Among experienced users, the initialization “DYOR” is common amongst blockchain users. As short for “do your personal research,” the phrase has develop into an unspoken rule for those interacting with potential investment opportunities. However, it will possibly be a challenge for novices to know exactly where to start out. There is a chorus of conflicting information from influencers within the space who often push the subsequent big thing and make dangerous investments, leading to users falling victim to scams or lack of assets. Guidelines and academic materials ought to be available, aligned with each platform’s value system and unique threats.

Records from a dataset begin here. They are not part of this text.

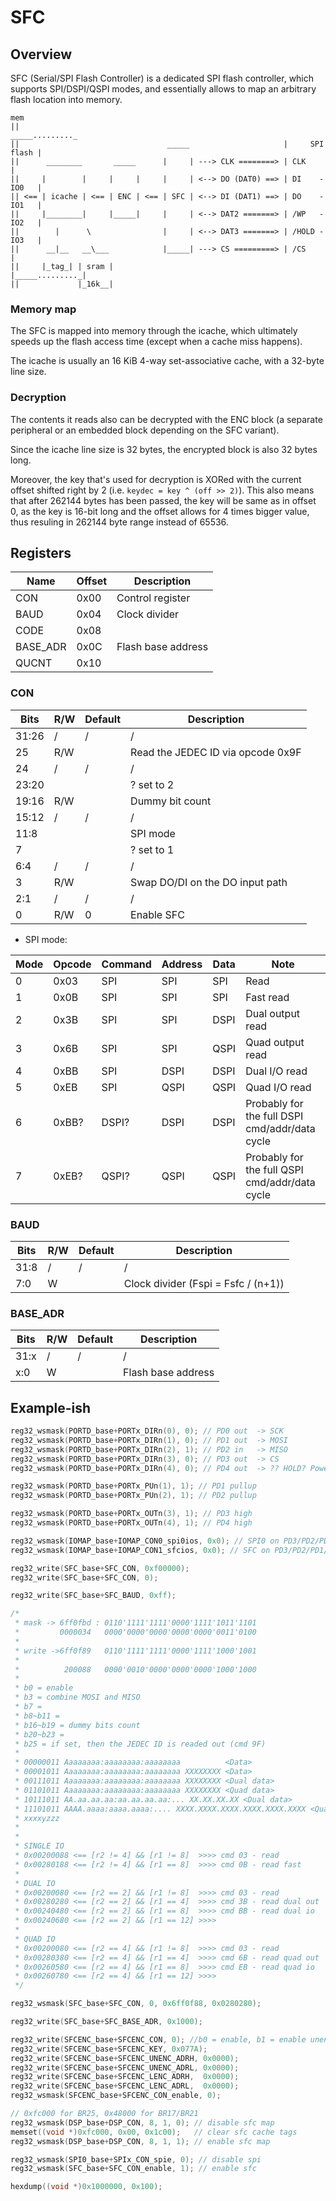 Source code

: # SFC

## Overview

SFC (Serial/SPI Flash Controller) is a dedicated SPI flash controller,
which supports SPI/DSPI/QSPI modes, and essentially allows to map an arbitrary flash location into memory.

```
mem
||                                                            _____........._
||                                 _____                     |     SPI flash |
||      ________       _____      |     | ---> CLK ========> | CLK           |
||     |        |     |     |     |     | <--> DO (DAT0) ==> | DI    - IO0   |
|| <== | icache | <== | ENC | <== | SFC | <--> DI (DAT1) ==> | DO    - IO1   |
||     |________|     |_____|     |     | <--> DAT2 =======> | /WP   - IO2   |
||        |      \                |     | <--> DAT3 =======> | /HOLD - IO3   |
||      __|__   __\___            |_____| ---> CS =========> | /CS           |
||     |_tag_| | sram |                                      |_____........._|
||             |_16k__|
```

### Memory map

The SFC is mapped into memory through the icache, which ultimately speeds up the flash access time (except when a cache miss happens).

The icache is usually an 16 KiB 4-way set-associative cache, with a 32-byte line size.

### Decryption

The contents it reads also can be decrypted with the ENC block
(a separate peripheral or an embedded block depending on the SFC variant).

Since the icache line size is 32 bytes, the encrypted block is also 32 bytes long.

Moreover, the key that's used for decryption is XORed with the current offset shifted right by 2 (i.e. `keydec = key ^ (off >> 2)`).
This also means that after 262144 bytes has been passed, the key will be same as in offset 0,
as the key is 16-bit long and the offset allows for 4 times bigger value, thus resuling in 262144 byte range instead of 65536.

## Registers

| Name     | Offset | Description        |
|----------|--------|--------------------|
| CON      | 0x00   | Control register   |
| BAUD     | 0x04   | Clock divider      |
| CODE     | 0x08   |                    |
| BASE_ADR | 0x0C   | Flash base address |
| QUCNT    | 0x10   |                    |

### CON

| Bits  | R/W | Default | Description                                          |
|-------|-----|---------|------------------------------------------------------|
| 31:26 | /   | /       | /                                                    |
| 25    | R/W |         | Read the JEDEC ID via opcode 0x9F                    |
| 24    | /   | /       | /                                                    |
| 23:20 |     |         | ? set to 2                                           |
| 19:16 | R/W |         | Dummy bit count                                      |
| 15:12 | /   | /       | /                                                    |
| 11:8  |     |         | SPI mode                                             |
| 7     |     |         | ? set to 1                                           |
| 6:4   | /   | /       | /                                                    |
| 3     | R/W |         | Swap DO/DI on the DO input path                      |
| 2:1   | /   | /       | /                                                    |
| 0     | R/W | 0       | Enable SFC                                           |

- SPI mode:

| Mode | Opcode | Command | Address | Data | Note             |
|------|--------|---------|---------|------|------------------|
| 0    | 0x03   | SPI     | SPI     | SPI  | Read             |
| 1    | 0x0B   | SPI     | SPI     | SPI  | Fast read        |
| 2    | 0x3B   | SPI     | SPI     | DSPI | Dual output read |
| 3    | 0x6B   | SPI     | SPI     | QSPI | Quad output read |
| 4    | 0xBB   | SPI     | DSPI    | DSPI | Dual I/O read    |
| 5    | 0xEB   | SPI     | QSPI    | QSPI | Quad I/O read    |
| 6    | 0xBB?  | DSPI?   | DSPI    | DSPI | Probably for the full DSPI cmd/addr/data cycle |
| 7    | 0xEB?  | QSPI?   | QSPI    | QSPI | Probably for the full QSPI cmd/addr/data cycle |

### BAUD

| Bits  | R/W | Default | Description                                          |
|-------|-----|---------|------------------------------------------------------|
| 31:8  | /   | /       | /                                                    |
| 7:0   | W   |         | Clock divider (Fspi = Fsfc / (n+1))                  |

### BASE_ADR

| Bits  | R/W | Default | Description                                          |
|-------|-----|---------|------------------------------------------------------|
| 31:x  | /   | /       | /                                                    |
| x:0   | W   |         | Flash base address                                   |

## Example-ish

```c
reg32_wsmask(PORTD_base+PORTx_DIRn(0), 0); // PD0 out  -> SCK
reg32_wsmask(PORTD_base+PORTx_DIRn(1), 0); // PD1 out  -> MOSI
reg32_wsmask(PORTD_base+PORTx_DIRn(2), 1); // PD2 in   -> MISO
reg32_wsmask(PORTD_base+PORTx_DIRn(3), 0); // PD3 out  -> CS
reg32_wsmask(PORTD_base+PORTx_DIRn(4), 0); // PD4 out  -> ?? HOLD? Power?!

reg32_wsmask(PORTD_base+PORTx_PUn(1), 1); // PD1 pullup
reg32_wsmask(PORTD_base+PORTx_PUn(2), 1); // PD2 pullup

reg32_wsmask(PORTD_base+PORTx_OUTn(3), 1); // PD3 high
reg32_wsmask(PORTD_base+PORTx_OUTn(4), 1); // PD4 high

reg32_wsmask(IOMAP_base+IOMAP_CON0_spi0ios, 0x0); // SPI0 on PD3/PD2/PD1/PD0
reg32_wsmask(IOMAP_base+IOMAP_CON1_sfcios, 0x0); // SFC on PD3/PD2/PD1/PD0

reg32_write(SFC_base+SFC_CON, 0xf00000);
reg32_write(SFC_base+SFC_CON, 0);

reg32_write(SFC_base+SFC_BAUD, 0xff);

/*
 * mask -> 6ff0fbd : 0110'1111'1111'0000'1111'1011'1101
 *         0000034   0000'0000'0000'0000'0000'0011'0100
 *
 * write ->6ff0f89   0110'1111'1111'0000'1111'1000'1001
 *
 *          200088   0000'0010'0000'0000'0000'1000'1000
 *
 * b0 = enable
 * b3 = combine MOSI and MISO
 * b7 = 
 * b8~b11 = 
 * b16~b19 = dummy bits count
 * b20~b23 = 
 * b25 = if set, then the JEDEC ID is readed out (cmd 9F)
 *
 * 00000011 Aaaaaaaa:aaaaaaaa:aaaaaaaa          <Data>
 * 00001011 Aaaaaaaa:aaaaaaaa:aaaaaaaa XXXXXXXX <Data>
 * 00111011 Aaaaaaaa:aaaaaaaa:aaaaaaaa XXXXXXXX <Dual data>
 * 01101011 Aaaaaaaa:aaaaaaaa:aaaaaaaa XXXXXXXX <Quad data>
 * 10111011 AA.aa.aa.aa:aa.aa.aa.aa:... XX.XX.XX.XX <Dual data>
 * 11101011 AAAA.aaaa:aaaa.aaaa:.... XXXX.XXXX.XXXX.XXXX.XXXX.XXXX <Quad data>
 * xxxxyzzz
 * 
 *
 * SINGLE IO
 * 0x00200088 <== [r2 != 4] && [r1 != 8]  >>>> cmd 03 - read
 * 0x00280188 <== [r2 != 4] && [r1 == 8]  >>>> cmd 0B - read fast
 *
 * DUAL IO
 * 0x00200080 <== [r2 == 2] && [r1 != 8]  >>>> cmd 03 - read
 * 0x00280280 <== [r2 == 2] && [r1 == 4]  >>>> cmd 3B - read dual out
 * 0x00240480 <== [r2 == 2] && [r1 == 8]  >>>> cmd BB - read dual io
 * 0x00240680 <== [r2 == 2] && [r1 == 12] >>>> 
 *
 * QUAD IO
 * 0x00200080 <== [r2 == 4] && [r1 != 8]  >>>> cmd 03 - read
 * 0x00280380 <== [r2 == 4] && [r1 == 4]  >>>> cmd 6B - read quad out
 * 0x00260580 <== [r2 == 4] && [r1 == 8]  >>>> cmd EB - read quad io
 * 0x00260780 <== [r2 == 4] && [r1 == 12] >>>> 
 */

reg32_wsmask(SFC_base+SFC_CON, 0, 0x6ff0f88, 0x0280280);

reg32_write(SFC_base+SFC_BASE_ADR, 0x1000);

reg32_write(SFCENC_base+SFCENC_CON, 0); //b0 = enable, b1 = enable unenc/lenc
reg32_write(SFCENC_base+SFCENC_KEY, 0x077A);
reg32_write(SFCENC_base+SFCENC_UNENC_ADRH, 0x0000);
reg32_write(SFCENC_base+SFCENC_UNENC_ADRL, 0x0000);
reg32_write(SFCENC_base+SFCENC_LENC_ADRH,  0x0000);
reg32_write(SFCENC_base+SFCENC_LENC_ADRL,  0x0000);
reg32_wsmask(SFCENC_base+SFCENC_CON_enable, 0);

// 0xfc000 for BR25, 0x48000 for BR17/BR21
reg32_wsmask(DSP_base+DSP_CON, 8, 1, 0); // disable sfc map
memset((void *)0xfc000, 0x00, 0x1c00);   // clear sfc cache tags
reg32_wsmask(DSP_base+DSP_CON, 8, 1, 1); // enable sfc map

reg32_wsmask(SPI0_base+SPIx_CON_spie, 0); // disable spi
reg32_wsmask(SFC_base+SFC_CON_enable, 1); // enable sfc

hexdump((void *)0x1000000, 0x100);
```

Best practices ought to be a priority for all blockchain platforms

As the blockchain community is experiencing its growing problems immediately, corporations should learn the hard lessons from major exploits like those on OpenSea and refine their security protocols to be certain that this does not occur again. The place to begin ought to be to familiarize yourself with the ins and outs of the underlying technology, from smart contracts to easy methods to protect your source phrase. From there, learn easy methods to implement and maintain best practices, similar to identifying malicious activities and those who wreak havoc. Perhaps it could have been enough to forestall a few of the recent large-scale hacks if someone noticed something was mistaken.

Michael R. Pierce is the co-founder and CEO of NotCommon. He received his BBA and MBA from the University of Texas at Austin.

This article is for information purposes only and is just not intended to be and shouldn’t be construed as legal or investment advice. The views, thoughts and opinions expressed listed here are those of the creator and don’t necessarily reflect or represent the views and opinions of Cointelegraph.